Turkish businessmen complain about debt, lira crisis

Businessmen in Turkey’s industrial heartlands are complaining about a crisis in the currency markets and its impact on their foreign currency debt days before elections.

In Kayseri, company directors such as Halit Ozkaya, the chairman of cable-maker Has Celik, aren’t revealing who they will vote for in presidential and parliamentary elections on Sunday, according to a report in Bloomberg.

“The magnitude of the lira’s swings is putting us in trouble by killing predictability and creating uncertainty on debts repayment,” Ozkaya said from the industrial city of Kayseri, where almost seven out of 10 voters backed Erdoğan in 2015 elections.  

The lira has slumped about 20 percent against the dollar this year, making more than $225 billion of foreign currency-denominated loans more difficult for businessmen to repay.
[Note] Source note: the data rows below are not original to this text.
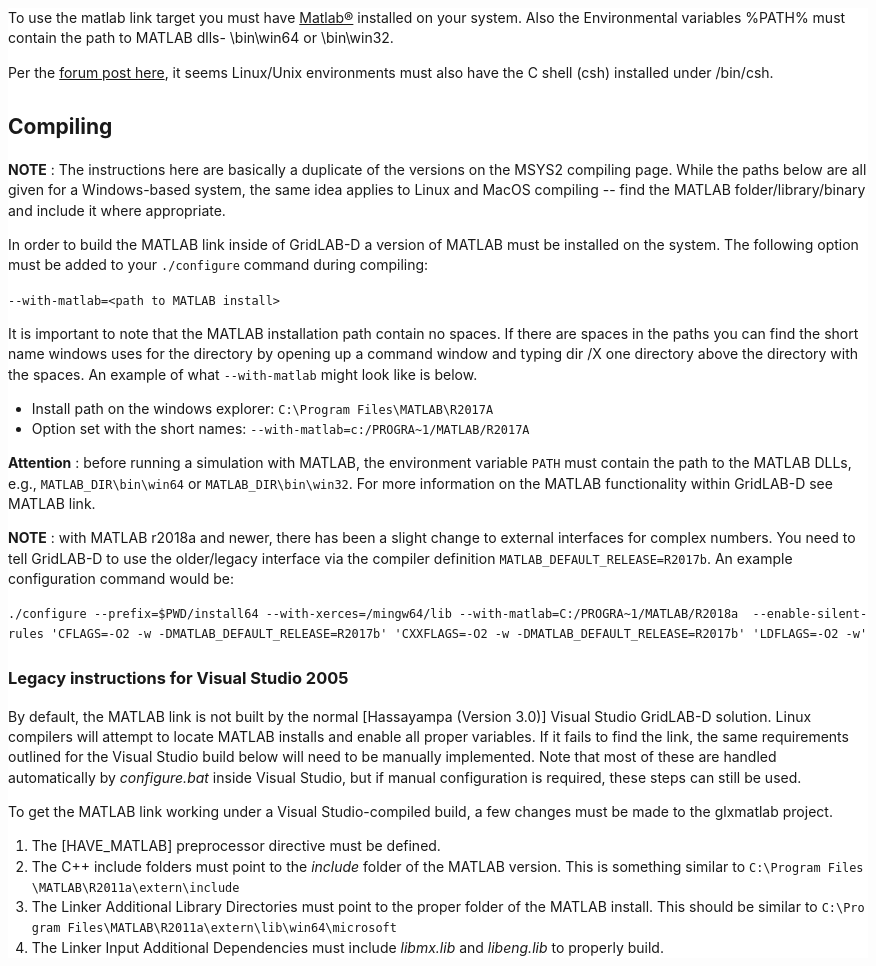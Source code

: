 To use the matlab link target you must have [Matlab®](http://www.mathworks.com) installed on your system. Also the Environmental variables %PATH% must contain the path to MATLAB dlls- <MATLAB install>\bin\win64 or <MATLAB install>\bin\win32. 

Per the [forum post here](https://sourceforge.net/p/gridlab-d/discussion/842562/thread/9cd4060a/#324e), it seems Linux/Unix environments must also have the C shell (csh) installed under /bin/csh. 

## Compiling

**NOTE** : The instructions here are basically a duplicate of the versions on the MSYS2 compiling page. While the paths below are all given for a Windows-based system, the same idea applies to Linux and MacOS compiling -- find the MATLAB folder/library/binary and include it where appropriate. 

In order to build the MATLAB link inside of GridLAB-D a version of MATLAB must be installed on the system. The following option must be added to your `./configure` command during compiling: 
    
    
    --with-matlab=<path to MATLAB install>
    

It is important to note that the MATLAB installation path contain no spaces. If there are spaces in the paths you can find the short name windows uses for the directory by opening up a command window and typing dir /X one directory above the directory with the spaces. An example of what `--with-matlab` might look like is below. 

  * Install path on the windows explorer: `C:\Program Files\MATLAB\R2017A`
  * Option set with the short names: `--with-matlab=c:/PROGRA~1/MATLAB/R2017A`

**Attention** : before running a simulation with MATLAB, the environment variable `PATH` must contain the path to the MATLAB DLLs, e.g., `MATLAB_DIR\bin\win64` or `MATLAB_DIR\bin\win32`. For more information on the MATLAB functionality within GridLAB-D see MATLAB link. 

**NOTE** : with MATLAB r2018a and newer, there has been a slight change to external interfaces for complex numbers. You need to tell GridLAB-D to use the older/legacy interface via the compiler definition `MATLAB_DEFAULT_RELEASE=R2017b`. An example configuration command would be: 
    
    
    ./configure --prefix=$PWD/install64 --with-xerces=/mingw64/lib --with-matlab=C:/PROGRA~1/MATLAB/R2018a  --enable-silent-rules 'CFLAGS=-O2 -w -DMATLAB_DEFAULT_RELEASE=R2017b' 'CXXFLAGS=-O2 -w -DMATLAB_DEFAULT_RELEASE=R2017b' 'LDFLAGS=-O2 -w'
    

### Legacy instructions for Visual Studio 2005

By default, the MATLAB link is not built by the normal [Hassayampa (Version 3.0)] Visual Studio GridLAB-D solution. Linux compilers will attempt to locate MATLAB installs and enable all proper variables. If it fails to find the link, the same requirements outlined for the Visual Studio build below will need to be manually implemented. Note that most of these are handled automatically by _configure.bat_ inside Visual Studio, but if manual configuration is required, these steps can still be used. 

To get the MATLAB link working under a Visual Studio-compiled build, a few changes must be made to the glxmatlab project. 

  1. The [HAVE_MATLAB] preprocessor directive must be defined.
  2. The C++ include folders must point to the _include_ folder of the MATLAB version. This is something similar to `C:\Program Files\MATLAB\R2011a\extern\include`
  3. The Linker Additional Library Directories must point to the proper folder of the MATLAB install. This should be similar to `C:\Program Files\MATLAB\R2011a\extern\lib\win64\microsoft`
  4. The Linker Input Additional Dependencies must include _libmx.lib_ and _libeng.lib_ to properly build.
The lira fell to a record low of 4.92 per dollar in May, sparking fears of a meltdown, after President Recep Tayyip Erdoğan explained to investors in London how higher interest rates caused inflation and said he’d lower them if he wins the vote.
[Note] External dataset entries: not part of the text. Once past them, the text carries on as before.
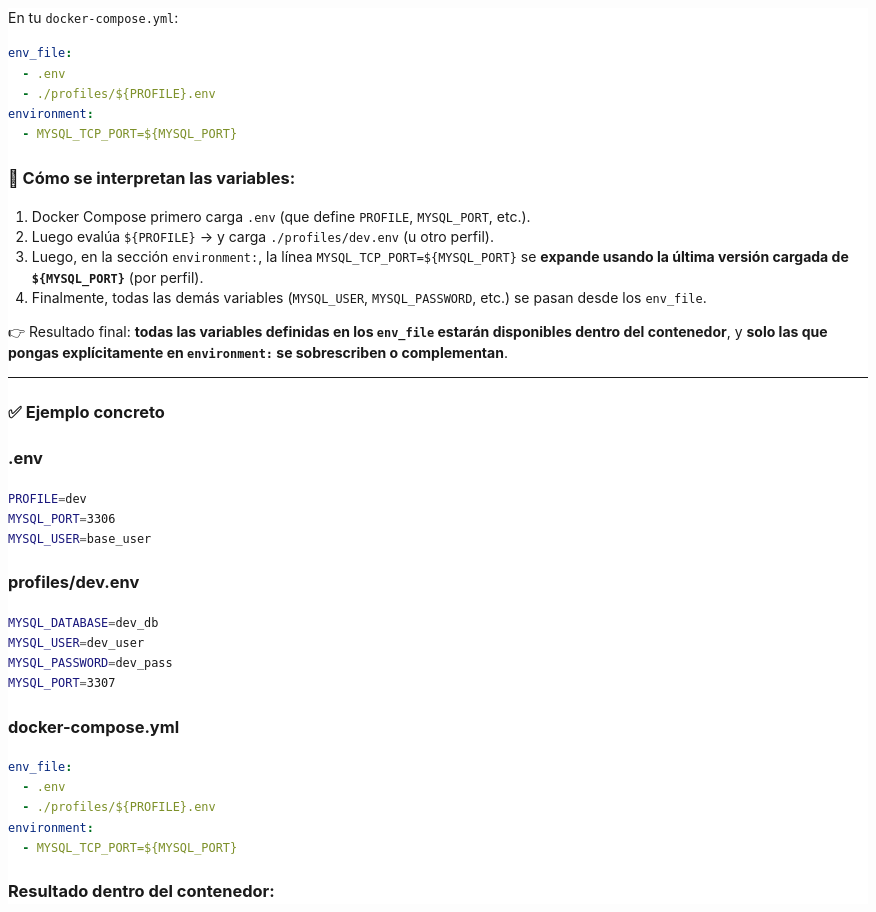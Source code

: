 En tu `docker-compose.yml`:

```yaml
env_file:
  - .env
  - ./profiles/${PROFILE}.env
environment:
  - MYSQL_TCP_PORT=${MYSQL_PORT}
```

### 🔹 Cómo se interpretan las variables:

1. Docker Compose primero carga `.env` (que define `PROFILE`, `MYSQL_PORT`, etc.).
2. Luego evalúa `${PROFILE}` → y carga `./profiles/dev.env` (u otro perfil).
3. Luego, en la sección `environment:`, la línea `MYSQL_TCP_PORT=${MYSQL_PORT}`
   se **expande usando la última versión cargada de `${MYSQL_PORT}`** (por perfil).
4. Finalmente, todas las demás variables (`MYSQL_USER`, `MYSQL_PASSWORD`, etc.) se pasan desde los `env_file`.

👉 Resultado final: **todas las variables definidas en los `env_file` estarán disponibles dentro del contenedor**, y **solo las que pongas explícitamente en `environment:` se sobrescriben o complementan**.

---

### ✅ Ejemplo concreto

### .env

```bash
PROFILE=dev
MYSQL_PORT=3306
MYSQL_USER=base_user
```

### profiles/dev.env

```bash
MYSQL_DATABASE=dev_db
MYSQL_USER=dev_user
MYSQL_PASSWORD=dev_pass
MYSQL_PORT=3307
```

### docker-compose.yml

```yaml
env_file:
  - .env
  - ./profiles/${PROFILE}.env
environment:
  - MYSQL_TCP_PORT=${MYSQL_PORT}
```

### Resultado dentro del contenedor:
Kayseri was also a traditional home to supporters of the Fethullah Gulen movement, a clandestine organization that Erdoğan blames for orchestrating an attempted military takeover in July 2016. Businessmen with close links to Gulen’s loosely-knit network have had tens of billions of dollars in assets seized as part of a subsequent crackdown on the group and other opponents of Erdoğan.
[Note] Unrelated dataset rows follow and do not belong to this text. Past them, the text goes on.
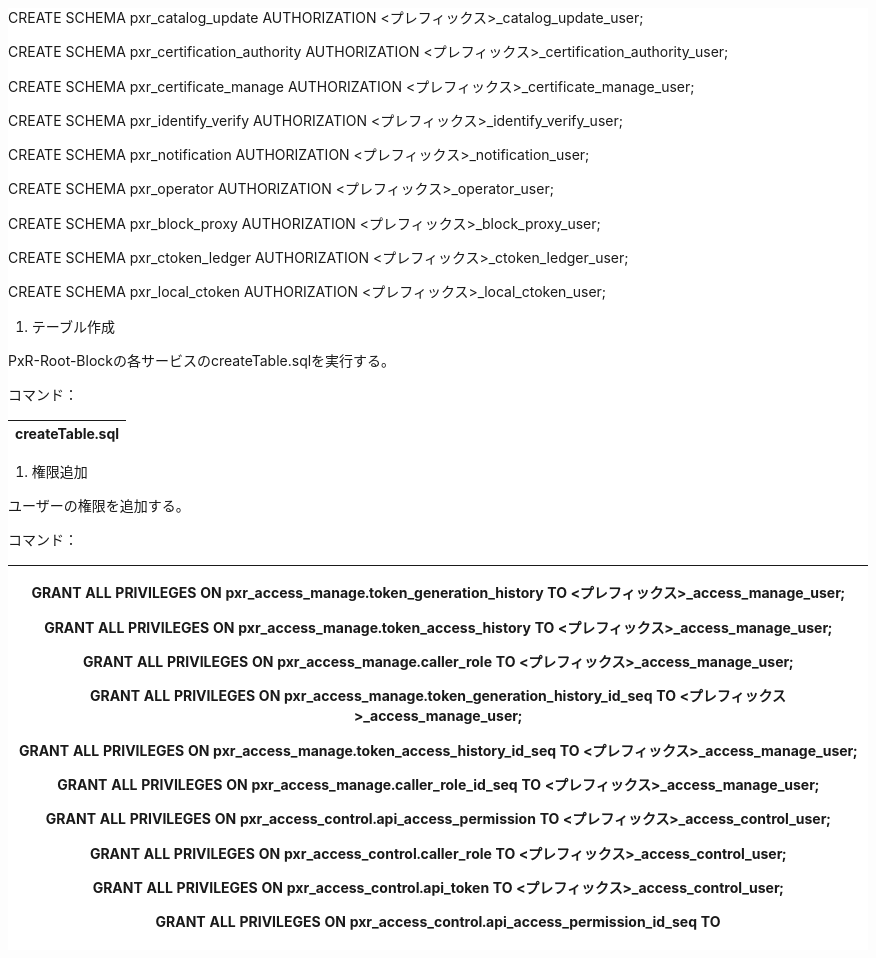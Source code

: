 <p>CREATE SCHEMA pxr_catalog_update AUTHORIZATION
&lt;プレフィックス&gt;_catalog_update_user;</p>
<p>CREATE SCHEMA pxr_certification_authority AUTHORIZATION
&lt;プレフィックス&gt;_certification_authority_user;</p>
<p>CREATE SCHEMA pxr_certificate_manage AUTHORIZATION
&lt;プレフィックス&gt;_certificate_manage_user;</p>
<p>CREATE SCHEMA pxr_identify_verify AUTHORIZATION
&lt;プレフィックス&gt;_identify_verify_user;</p>
<p>CREATE SCHEMA pxr_notification AUTHORIZATION
&lt;プレフィックス&gt;_notification_user;</p>
<p>CREATE SCHEMA pxr_operator AUTHORIZATION
&lt;プレフィックス&gt;_operator_user;</p>
<p>CREATE SCHEMA pxr_block_proxy AUTHORIZATION
&lt;プレフィックス&gt;_block_proxy_user;</p>
<p>CREATE SCHEMA pxr_ctoken_ledger AUTHORIZATION
&lt;プレフィックス&gt;_ctoken_ledger_user;</p>
<p>CREATE SCHEMA pxr_local_ctoken AUTHORIZATION
&lt;プレフィックス&gt;_local_ctoken_user;</p></th>
</tr>
</thead>
<tbody>
</tbody>
</table>

1.  テーブル作成

PxR-Root-Blockの各サービスのcreateTable.sqlを実行する。

コマンド：

| createTable.sql |
|-----------------|

1.  権限追加

ユーザーの権限を追加する。

コマンド：

<table>
<colgroup>
<col style="width: 100%" />
</colgroup>
<thead>
<tr class="header">
<th><p>GRANT ALL PRIVILEGES ON
pxr_access_manage.token_generation_history TO
&lt;プレフィックス&gt;_access_manage_user;</p>
<p>GRANT ALL PRIVILEGES ON pxr_access_manage.token_access_history TO
&lt;プレフィックス&gt;_access_manage_user;</p>
<p>GRANT ALL PRIVILEGES ON pxr_access_manage.caller_role TO
&lt;プレフィックス&gt;_access_manage_user;</p>
<p>GRANT ALL PRIVILEGES ON
pxr_access_manage.token_generation_history_id_seq TO
&lt;プレフィックス&gt;_access_manage_user;</p>
<p>GRANT ALL PRIVILEGES ON pxr_access_manage.token_access_history_id_seq
TO &lt;プレフィックス&gt;_access_manage_user;</p>
<p>GRANT ALL PRIVILEGES ON pxr_access_manage.caller_role_id_seq TO
&lt;プレフィックス&gt;_access_manage_user;</p>
<p>GRANT ALL PRIVILEGES ON pxr_access_control.api_access_permission TO
&lt;プレフィックス&gt;_access_control_user;</p>
<p>GRANT ALL PRIVILEGES ON pxr_access_control.caller_role TO
&lt;プレフィックス&gt;_access_control_user;</p>
<p>GRANT ALL PRIVILEGES ON pxr_access_control.api_token TO
&lt;プレフィックス&gt;_access_control_user;</p>
<p>GRANT ALL PRIVILEGES ON
pxr_access_control.api_access_permission_id_seq TO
In Gaziantep, to Kayseri’s east, businessmen are equally concerned, writes Bloomberg’s Asli Kandemir and Cagan Koc.

“It’s a fact that recent currency volatility upset people who produce,” said Mehmet Tuncay Yildirim, chairman of the chamber of commerce in the southeastern border city of Gaziantep. “Investors, industrialists fear uncertainty. If the exchange rate will stabilize, they can take positions accordingly.”

Turkey’s central bank was forced to raise interest rates by 425 basis points to 17.75 percent in May and June in an effort to stem the lira’s decline. After initially strengthening, the currency lost about 5 percent last week to trade at 4.73 per dollar. Volatility remains high, making it more difficult for companies to make business decisions, agree loans and agree import and export contracts.

Taner Ozdurak, who runs Gaziantep-based textile company Ozdurak Tekstil Sanayi ve Ticaret, wants to increase sales of yarn to Poland and Spain to 20 percent of turnover by 2020 from almost nothing now.

“This will be a natural hedge mechanism to protect us against volatility at home,” he said.

Still, Kandemir and Koc said you’ll struggle to find anyone in Anatolia openly blaming Erdoğan for the market turmoil. Instead, they tend to echo Turkey’s president and direct their wrath at the central bank, ratings agencies and foreigners.

“We need a leader who bangs his fist on the table in front of Europe,” said Ali Gunduz, a 54-year-old shopkeeper. “Foreign powers are hurting our economy, but after the elections things will be much better.”